“I don’t rap, I sell movies,”
spits Lil Wayne on “Playing with Fire,” a track from his seventh full-length album Tha Carter III
. But if Lil Wayne was a movie, he’d be Richard Pryor’s Live at the Sunset Strip
. Unlike Jay-Z’s recent American Gangster
, he doesn’t portray a character whose adventures add up to a plot full of triumph and tragedy. Instead, Weezy freestyles about life like a smoked-out dude on the corner, and all sorts of crazy opinions tumble out of his mouth. He ridicules the Rev. Al Sharpton on “Dontgetit,” and says, “You’re just another Don King with a perm.” He claims to be a Martian on “Phone Home,” and on “Tie My Hands” he riffs on Hurricane Katrina, “I lost everything, but I ain’t the only one / First came the hurricane, then the morning sun.”

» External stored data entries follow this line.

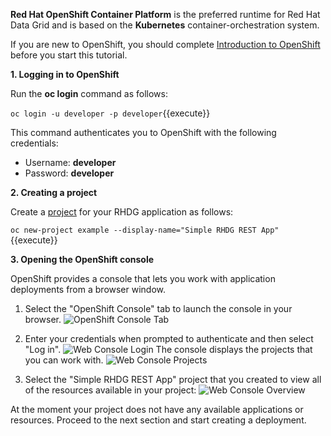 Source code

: **Red Hat OpenShift Container Platform** is the preferred runtime for Red Hat Data Grid and is based on the **Kubernetes** container-orchestration system.

If you are new to OpenShift, you should complete [Introduction to OpenShift]( https://learn.openshift.com/introduction/) before you start this tutorial.


**1. Logging in to OpenShift**

Run the **oc login** command as follows:

`oc login -u developer -p developer`{{execute}}

This command authenticates you to OpenShift with the following credentials:
* Username: **developer**
* Password: **developer**

**2. Creating a project**

Create a [project](https://docs.openshift.com/container-platform/3.6/architecture/core_concepts/projects_and_users.html#projects) for your RHDG application as follows:

`oc new-project example --display-name="Simple RHDG REST App"`{{execute}}

**3. Opening the OpenShift console**

OpenShift provides a console that lets you work with application deployments from a browser window.

1. Select the "OpenShift Console" tab to launch the console in your browser.
![OpenShift Console Tab](https://raw.githubusercontent.com/openshift-labs/learn-katacoda/master/middleware/rhoar-getting-started-rhdg/images/openshift-console-tab.png)

2. Enter your credentials when prompted to authenticate and then select "Log in".
![Web Console Login](https://raw.githubusercontent.com/openshift-labs/learn-katacoda/master/middleware/rhoar-getting-started-rhdg/images/login.png)
The console displays the projects that you can work with.
![Web Console Projects](https://raw.githubusercontent.com/openshift-labs/learn-katacoda/master/middleware/rhoar-getting-started-rhdg/images/projects.png)

3. Select the "Simple RHDG REST App" project that you created to view all of the resources available in your project:
![Web Console Overview](https://raw.githubusercontent.com/openshift-labs/learn-katacoda/master/middleware/rhoar-getting-started-rhdg/images/overview.png)

At the moment your project does not have any available applications or resources. Proceed to the next section and start creating a deployment.
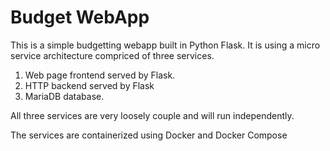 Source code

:# Budget WebApp
This is a simple budgetting webapp built in Python Flask. It is using a micro service architecture compriced of three services. 
1. Web page frontend served by Flask.
2. HTTP backend served by Flask
3. MariaDB database.

All three services are very loosely couple and will run independently.

The services are containerized using Docker and Docker Compose
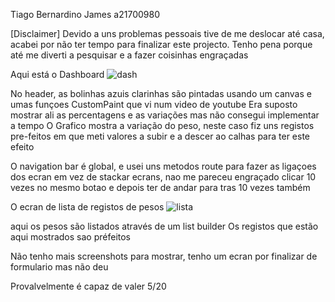 Tiago Bernardino James 
a21700980

[Disclaimer] Devido a uns problemas pessoais tive de me deslocar até casa, acabei por não ter tempo para finalizar este projecto. Tenho pena porque até me diverti a pesquisar e a fazer coisinhas engraçadas

Aqui está o Dashboard
![dash](https://user-images.githubusercontent.com/56626741/158677522-6f191f8a-8dde-423d-ae44-e469e8cb7b76.png)

No header, as bolinhas azuis clarinhas são pintadas usando um canvas e umas funçoes CustomPaint que vi num video de youtube
Era suposto mostrar ali as percentagens e as variações mas não consegui implementar a tempo
O Grafico mostra a variação do peso, neste caso fiz uns registos pre-feitos em que meti valores a subir e a descer ao calhas para ter este efeito

O navigation bar é global, e usei uns metodos route para fazer as ligaçoes dos ecran em vez de stackar ecrans, nao me pareceu engraçado clicar 10 vezes no mesmo botao e depois ter de andar para tras 10 vezes também

O ecran de lista de registos de pesos
![lista](https://user-images.githubusercontent.com/56626741/158678567-59089130-a0e8-45c5-bf86-0df8ed52752d.png)

aqui os pesos são listados através de um list builder
Os registos que estão aqui mostrados sao préfeitos

Não tenho mais screenshots para mostrar, tenho um ecran por finalizar de formulario mas não deu 

Provalvelmente é capaz de valer 5/20 
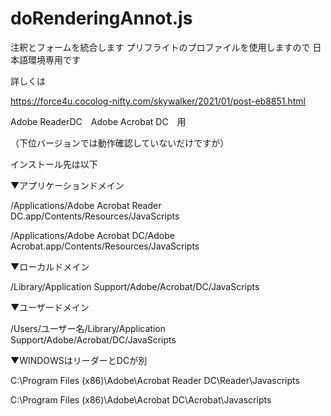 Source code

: # doRenderingAnnot.js
注釈とフォームを統合します
プリフライトのプロファイルを使用しますので
日本語環境専用です

詳しくは

https://force4u.cocolog-nifty.com/skywalker/2021/01/post-eb8851.html

Adobe ReaderDC　Adobe Acrobat DC　用

（下位バージョンでは動作確認していないだけですが）

インストール先は以下

▼アプリケーションドメイン

/Applications/Adobe Acrobat Reader DC.app/Contents/Resources/JavaScripts

/Applications/Adobe Acrobat DC/Adobe Acrobat.app/Contents/Resources/JavaScripts


▼ローカルドメイン

/Library/Application Support/Adobe/Acrobat/DC/JavaScripts

▼ユーザードメイン

/Users/ユーザー名/Library/Application Support/Adobe/Acrobat/DC/JavaScripts

▼WINDOWSはリーダーとDCが別

C:\Program Files (x86)\Adobe\Acrobat Reader DC\Reader\Javascripts

C:\Program Files (x86)\Adobe\Acrobat DC\Acrobat\Javascripts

Tha Carter III hearkens to when rap meant rapp: Isaac Hayes talking for days about some girl he broke with, or Bobby Womack signifying while strumming a blues guitar. It’s a testament to Lil Wayne’s imaginative use of words that he’s grown so popular—indeed, some (including himself) claim he’s the best rapper alive—on the strength of what are essentially soliloquies. Most of the songs don’t even feature a topic, just a beat and a perfunctory chorus to tie it together. Meanwhile, the production adds to the dank, Southern vibe. Betty Wright sings the chorus on “Playing with Fire,” Kanye West loops a crying soul vocal for “Let the Beat Build,” and Nina Simone’s rendition of “Don’t Let Me Be Misunderstood” girds “Dontgetit.” Tha Carter III sounds wild and loose, a testament to Lil Wayne’s inimitable, iconic voice.